The equity market outlook remains positive, supported by corporate deleveraging, an uptick in the Capex cycle, and expected steady profit growth in the coming years. Despite these favorable indicators, MOPW recommends a balanced and resilient strategy in light of current uncertainties. Investors are advised to adjust their equity allocations based on their risk profiles, with a suggested staggered investment period of 3 to 6 months for large and multi-cap strategies, and 6 to 12 months for mid and small-cap strategies.

"The most optimum lumpsum deployment strategy could be through Multi-Asset & Balanced Advantage category of funds taking exposure across asset classes. For fixed income , we reiterate our view that core fixed income allocation can remain tilted towards duration through active and passive strategies," noted the brokerage.

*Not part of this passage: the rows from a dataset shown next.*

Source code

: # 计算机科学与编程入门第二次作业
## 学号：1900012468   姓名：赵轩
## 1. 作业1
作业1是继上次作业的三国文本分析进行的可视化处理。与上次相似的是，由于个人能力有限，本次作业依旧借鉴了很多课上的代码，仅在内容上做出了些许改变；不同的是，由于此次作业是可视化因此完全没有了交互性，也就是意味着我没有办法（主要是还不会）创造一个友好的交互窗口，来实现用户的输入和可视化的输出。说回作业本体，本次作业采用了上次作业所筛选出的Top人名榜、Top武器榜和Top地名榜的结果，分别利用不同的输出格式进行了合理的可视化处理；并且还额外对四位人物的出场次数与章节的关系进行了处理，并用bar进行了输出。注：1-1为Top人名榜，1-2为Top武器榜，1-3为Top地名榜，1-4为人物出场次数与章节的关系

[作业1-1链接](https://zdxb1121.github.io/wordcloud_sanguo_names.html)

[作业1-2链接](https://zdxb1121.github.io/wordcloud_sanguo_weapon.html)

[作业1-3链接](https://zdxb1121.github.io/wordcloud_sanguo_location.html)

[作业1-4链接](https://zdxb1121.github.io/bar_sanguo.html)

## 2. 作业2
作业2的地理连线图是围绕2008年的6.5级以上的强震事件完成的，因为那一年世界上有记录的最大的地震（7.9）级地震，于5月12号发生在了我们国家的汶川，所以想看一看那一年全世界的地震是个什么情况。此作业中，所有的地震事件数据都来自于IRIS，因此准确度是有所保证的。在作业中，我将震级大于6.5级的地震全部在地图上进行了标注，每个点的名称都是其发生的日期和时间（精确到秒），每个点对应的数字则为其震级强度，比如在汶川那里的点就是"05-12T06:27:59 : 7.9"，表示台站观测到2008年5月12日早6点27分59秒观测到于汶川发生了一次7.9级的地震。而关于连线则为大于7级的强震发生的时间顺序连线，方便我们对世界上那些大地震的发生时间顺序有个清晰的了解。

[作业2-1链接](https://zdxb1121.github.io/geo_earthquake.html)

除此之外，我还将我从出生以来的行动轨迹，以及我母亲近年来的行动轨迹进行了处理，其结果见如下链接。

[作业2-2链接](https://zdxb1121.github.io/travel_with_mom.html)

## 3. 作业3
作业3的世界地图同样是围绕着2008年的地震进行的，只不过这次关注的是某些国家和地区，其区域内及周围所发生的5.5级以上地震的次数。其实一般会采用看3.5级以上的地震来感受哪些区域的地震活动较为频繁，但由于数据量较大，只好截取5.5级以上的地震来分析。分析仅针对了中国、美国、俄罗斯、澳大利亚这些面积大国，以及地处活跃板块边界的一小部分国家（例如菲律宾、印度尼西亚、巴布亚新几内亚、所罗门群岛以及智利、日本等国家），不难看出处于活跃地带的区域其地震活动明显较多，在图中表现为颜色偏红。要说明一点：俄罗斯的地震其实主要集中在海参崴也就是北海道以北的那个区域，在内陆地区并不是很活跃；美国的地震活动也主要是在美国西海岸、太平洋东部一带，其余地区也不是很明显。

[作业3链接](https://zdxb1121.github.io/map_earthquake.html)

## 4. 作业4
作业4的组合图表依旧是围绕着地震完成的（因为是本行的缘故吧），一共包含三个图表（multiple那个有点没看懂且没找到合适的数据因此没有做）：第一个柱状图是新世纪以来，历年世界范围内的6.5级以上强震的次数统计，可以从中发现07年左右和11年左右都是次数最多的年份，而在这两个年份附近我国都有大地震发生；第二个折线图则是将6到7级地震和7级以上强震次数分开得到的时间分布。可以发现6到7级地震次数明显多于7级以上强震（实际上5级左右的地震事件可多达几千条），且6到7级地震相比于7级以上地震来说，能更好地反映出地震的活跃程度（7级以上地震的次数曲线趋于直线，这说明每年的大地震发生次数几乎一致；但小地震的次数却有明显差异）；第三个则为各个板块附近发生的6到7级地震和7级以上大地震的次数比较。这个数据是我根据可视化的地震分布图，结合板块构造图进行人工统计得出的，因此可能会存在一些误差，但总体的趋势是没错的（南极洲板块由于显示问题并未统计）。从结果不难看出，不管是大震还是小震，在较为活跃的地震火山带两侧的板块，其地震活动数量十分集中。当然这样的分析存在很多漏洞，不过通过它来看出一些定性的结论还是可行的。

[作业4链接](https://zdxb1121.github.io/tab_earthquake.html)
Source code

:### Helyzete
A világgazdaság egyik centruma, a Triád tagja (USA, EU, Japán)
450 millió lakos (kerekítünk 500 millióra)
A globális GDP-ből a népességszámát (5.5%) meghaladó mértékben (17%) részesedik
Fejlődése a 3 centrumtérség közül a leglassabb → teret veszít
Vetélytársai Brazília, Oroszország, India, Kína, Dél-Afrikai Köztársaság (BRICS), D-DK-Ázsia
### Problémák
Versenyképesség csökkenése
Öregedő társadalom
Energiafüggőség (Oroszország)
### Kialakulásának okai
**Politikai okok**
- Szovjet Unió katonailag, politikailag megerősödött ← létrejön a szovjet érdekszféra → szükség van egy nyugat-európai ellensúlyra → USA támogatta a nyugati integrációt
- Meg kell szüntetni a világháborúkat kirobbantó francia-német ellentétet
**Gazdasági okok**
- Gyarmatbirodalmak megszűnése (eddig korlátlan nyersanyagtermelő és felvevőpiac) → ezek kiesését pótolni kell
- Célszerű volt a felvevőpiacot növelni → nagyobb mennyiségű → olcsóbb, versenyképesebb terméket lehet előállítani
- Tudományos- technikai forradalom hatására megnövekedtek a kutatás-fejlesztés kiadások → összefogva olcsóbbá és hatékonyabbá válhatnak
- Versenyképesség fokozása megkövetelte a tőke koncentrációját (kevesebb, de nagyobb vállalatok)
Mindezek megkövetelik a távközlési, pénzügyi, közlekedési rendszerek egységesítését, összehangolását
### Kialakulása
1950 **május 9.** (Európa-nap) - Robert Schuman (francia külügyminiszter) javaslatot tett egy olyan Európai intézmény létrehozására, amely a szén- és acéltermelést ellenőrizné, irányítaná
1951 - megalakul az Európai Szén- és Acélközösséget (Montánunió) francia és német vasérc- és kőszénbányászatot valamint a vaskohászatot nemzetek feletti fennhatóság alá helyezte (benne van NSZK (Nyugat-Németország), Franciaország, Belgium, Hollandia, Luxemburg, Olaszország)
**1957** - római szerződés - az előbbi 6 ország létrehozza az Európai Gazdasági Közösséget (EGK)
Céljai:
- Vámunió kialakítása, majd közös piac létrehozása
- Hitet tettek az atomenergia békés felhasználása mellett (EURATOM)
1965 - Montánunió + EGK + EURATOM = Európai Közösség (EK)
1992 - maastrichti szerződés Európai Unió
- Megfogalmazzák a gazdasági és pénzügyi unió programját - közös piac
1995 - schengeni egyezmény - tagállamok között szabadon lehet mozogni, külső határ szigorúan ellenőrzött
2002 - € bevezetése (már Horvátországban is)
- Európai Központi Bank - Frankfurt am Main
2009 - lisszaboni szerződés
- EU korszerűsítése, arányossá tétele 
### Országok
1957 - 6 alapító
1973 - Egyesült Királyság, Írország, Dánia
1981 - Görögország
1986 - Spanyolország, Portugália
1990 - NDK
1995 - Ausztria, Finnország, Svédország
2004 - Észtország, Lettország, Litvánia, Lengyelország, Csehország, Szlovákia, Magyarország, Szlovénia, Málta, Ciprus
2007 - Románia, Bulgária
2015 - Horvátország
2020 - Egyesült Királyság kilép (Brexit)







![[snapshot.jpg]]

Equity Portfolio Strategy, as per Motilal Oswal

•Equity market outlook continues to remain positive based on deleveraging of Corporate Balance Sheets, uptick in Capex cycle and an expected steady trend in profit growth over the next few years.

•However, in the current uncertainties, it is advisable to tread with caution by adopting a strategy which is balanced and resilient in turbulent times.

•Based on their risk profile, investors having the appropriate level of Equity allocation can continue to remain invested

•If Equity allocation is lower than desired levels, investors can increase allocation by implementing a staggered investment strategy over 3 to 6 months for large & multi cap strategies, and 6 to 12 months for select mid & small-cap strategies.

•The most optimum lumpsum deployment strategy could be through Multi-Asset & Balanced Advantage category of funds taking exposure across asset classes in the current scenario with accelerated deployment in equity in the event of a meaningful sharp correction.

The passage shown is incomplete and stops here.